Algorithm 2 takes in the number of virtual machines and requests and decides how busy the machines are. The VMs executes one task at a given time as allocated by the scheduler. The Rock Hyrax is represented as VM and the food is represented as jobs. The population of Rock Hyrax RHnum is initialized in the problem space. For every request, a VM that is the best fit for its execution is searched. The value of the fitness function is calculated for every Hyrax present in the environment. A variable Globalbest is initialized to find the best fitness value. Until all the jobs and VMs are iterated and the number of iterations is not equal to the maximum iteration, the process will continue.

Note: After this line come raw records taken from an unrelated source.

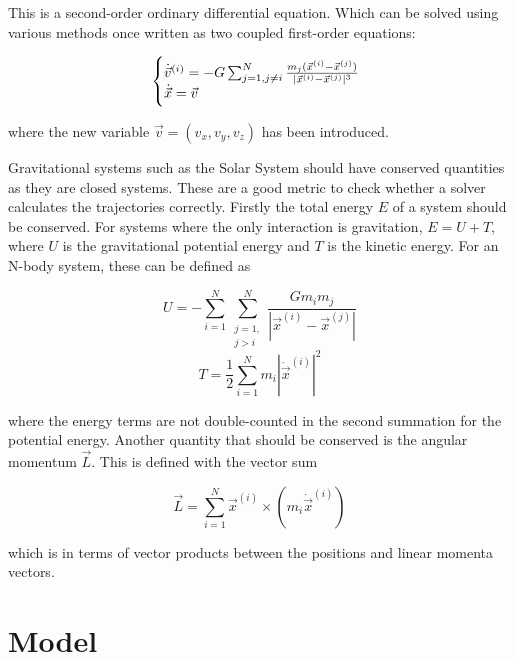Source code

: \documentclass{physics_article_B}
\begin{document}
This is a second-order ordinary differential equation. Which can be solved using various methods once written as two coupled first-order equations:

\begin{equation}
 \label{eq:vectorcoupled}
\left\{
 \begin{array}{@{}ll@{}}
 \dot{\vec{v}}^{(i)} = -G\sum_{j=1, j\neq i}^N\frac{m_j(\vec{x}^{(i)} - \vec{x}^{(j)})}{|\vec{x}^{(i)} - \vec{x}^{(j)}|^3}\\
 \dot{\vec{x}} = \vec{v}\\
 \end{array}\right.
\end{equation}

where the new variable $\vec{v} = (v_x, v_y, v_z)$ has been introduced.

Gravitational systems such as the Solar System should have conserved quantities as they are closed systems. These are a good metric to check whether a solver calculates the trajectories correctly. Firstly the total energy $E$ of a system should be conserved. For systems where the only interaction is gravitation, $E = U + T$, where $U$ is the gravitational potential energy and $T$ is the kinetic energy. For an N-body system, these can be defined as

\begin{equation}
 U = -\sum_{i=1}^N\sum_{\substack{j=1,\\ j > i}}^N\frac{Gm_im_j}{|\vec{x}^{(i)} - \vec{x}^{(j)}|}
 \label{eq:gravpotential}
\end{equation}
\begin{equation}
 T = \frac{1}{2}\sum_{i=1}^Nm_i|\dot{\vec{x}}^{(i)}|^2
 \label{eq:kinetic}
\end{equation}

where the energy terms are not double-counted in the second summation for the potential energy. Another quantity that should be conserved is the angular momentum $\vec{L}$. This is defined with the vector sum

\begin{equation}
 \vec{L} = \sum_{i=1}^N\vec{x}^{(i)}\times(m_i\dot{\vec{x}}^{(i)})
 \label{eq:angmom}
\end{equation}

which is in terms of vector products between the positions and linear momenta vectors.

\section{Model}
\end{document}
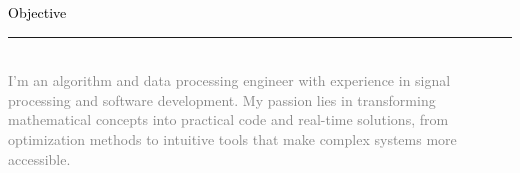 
{\setmainfont{Rubik Medium}\fontsize{11}{14}\selectfont\textcolor{black}{Objective}}\\[-4pt]
\textcolor{black}{\rule{\textwidth}{2pt}}\\[6pt]
{\setmainfont{Rubik Light}\fontsize{10}{13}\selectfont
\textcolor{gray}{
I'm an algorithm and data processing engineer with experience in signal processing and software development. 
My passion lies in transforming mathematical concepts into practical code and real-time solutions, 
from optimization methods to intuitive tools that make complex systems more accessible.
}} 
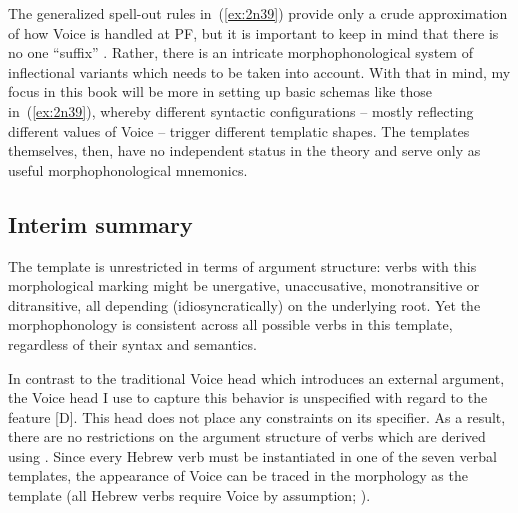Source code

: \begin{exe}
\begin{xlist}
\begin{exe}
\begin{xlist}
\begin{exe}
\begin{xlist}
\begin{exe}
\begin{exe}
\begin{xlist}
\begin{exe}
\begin{xlist}
\begin{exe}
\begin{xlist}
\begin{exe}
\begin{xlist}
\begin{exe}
\begin{xlist}
\begin{exe}
\begin{xlist}
\begin{exe}
\begin{xlist}
\begin{exe}
\begin{xlist}
\begin{exe}
\begin{xlist}
\begin{exe}
\begin{xlist}
\begin{exe}
\begin{xlist}
\begin{exe}
\begin{xlist}
\begin{exe}
\begin{exe}
\begin{xlist}
\begin{exe}
\begin{xlist}
\begin{exe}
\begin{xlist}
\begin{exe}
\begin{xlist}
{\begin{exe}
\begin{xlist}
\begin{exe}
\begin{xlist}
\begin{exe}
\begin{xlist}
\begin{exe}
\begin{xlist}
\begin{xlist}
\begin{xlist}
\begin{exe}
\begin{xlist}
\begin{xlist}
\begin{xlist}
\begin{exe}
\begin{exe}
\begin{xlist}
The generalized spell-out rules in~(\ref{ex:2n39}) provide only a crude approximation of how Voice is handled at PF, but it is important to keep in mind that there is no one ``suffix'' {\tkal}. Rather, there is an intricate morphophonological system of inflectional variants which needs to be taken into account. With that in mind, my focus in this book will be more in setting up basic schemas like those in~(\ref{ex:2n39}), whereby different syntactic configurations -- mostly reflecting different values of Voice -- trigger different templatic shapes. The templates themselves, then, have no independent status in the theory and serve only as useful morphophonological mnemonics.

	\subsection{Interim summary} \label{voice:voice:sum}
The template {\tkal} is unrestricted in terms of argument structure: verbs with this morphological marking might be unergative, unaccusative, monotransitive or ditransitive, all depending (idiosyncratically) on the underlying root. Yet the morphophonology is consistent across all possible verbs in this template, regardless of their syntax and semantics.

In contrast to the traditional Voice head which introduces an external argument, the Voice head I use to capture this behavior is unspecified with regard to the  feature [D]. This head does not place any constraints on its specifier. As a result, there are no restrictions on the argument structure of verbs which are derived using . Since every Hebrew verb must be instantiated in one of the seven verbal templates, the appearance of Voice can be traced in the morphology as the template {\tkal} (all Hebrew verbs require Voice by assumption; \citealt{arad05}).


\end{xlist}
\end{exe}
\end{exe}
\end{xlist}
\end{xlist}
\end{xlist}
\end{exe}
\end{xlist}
\end{xlist}
\end{xlist}
\end{exe}
\end{xlist}
\end{exe}
\end{xlist}
\end{exe}
\end{xlist}
\end{exe}}
\end{xlist}
\end{exe}
\end{xlist}
\end{exe}
\end{xlist}
\end{exe}
\end{xlist}
\end{exe}
\end{exe}
\end{xlist}
\end{exe}
\end{xlist}
\end{exe}
\end{xlist}
\end{exe}
\end{xlist}
\end{exe}
\end{xlist}
\end{exe}
\end{xlist}
\end{exe}
\end{xlist}
\end{exe}
\end{xlist}
\end{exe}
\end{xlist}
\end{exe}
\end{xlist}
\end{exe}
\end{xlist}
\end{exe}
\end{xlist}
\end{exe}
\end{exe}
\end{xlist}
\end{exe}
\end{xlist}
\end{exe}
\end{xlist}
\end{exe}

For every iteration, the value of the fitness function is calculated. If the fitness function value is better than the value of Globalbes, it is updated else the fitness function is discarded. The Hyrax that has the best fitness value is declared Globalbest. The process continues until the value cannot be further improved. The result of the process is returned as Globalbest.
Algorithm 2. Rock Hyrax Load Balancing Algorithm
Input: List of Request and VMs;
Population ← InitializePopulation(RHnum, Problemsize);
Initialize fitness function;
Globalbest ← 0;
VMbest ← SelectBestVM(Population, VMnum);
foreach VMi ∈ VMbest do
  SelectedRHnum ← ϕ;
  Calculate the new fitness function;
  iteration = iteration +1;
  If Selected RHnum > RHnum then
    RHnum ← Selected RHnum;
  end if
  Else
    RHnum ← RHnum;
  end
  Calculate the fitness of chosen Hyrax;
If Selected RHnum > RHnum then
  Globalbest ← RHnum;
end for
Return Globalbest.

3.2.5. Advantages of the Proposed Approach

The advantages of the proposed approach are:
Fog computing reduces cloud congestion and improves user communication. Wi-Fi connects users and fog nodes. Fog computing provides nearby services. Fog nodes receive user requests, and the VM’s many applications work together to meet them.
The transfer of underutilized virtual machines is done to minimize energy consumption because if underutilized virtual machines are active; they will continue to consume the same amount of energy even when not processing any requests.
RHO is a relatively new optimization method that uses the divide-and-conquer strategy and can be used quickly. The other algorithms are stuck in the problem of local maxima and thus are a bit slow.
The proposed algorithm is a multi-objective load-balancing optimization algorithm.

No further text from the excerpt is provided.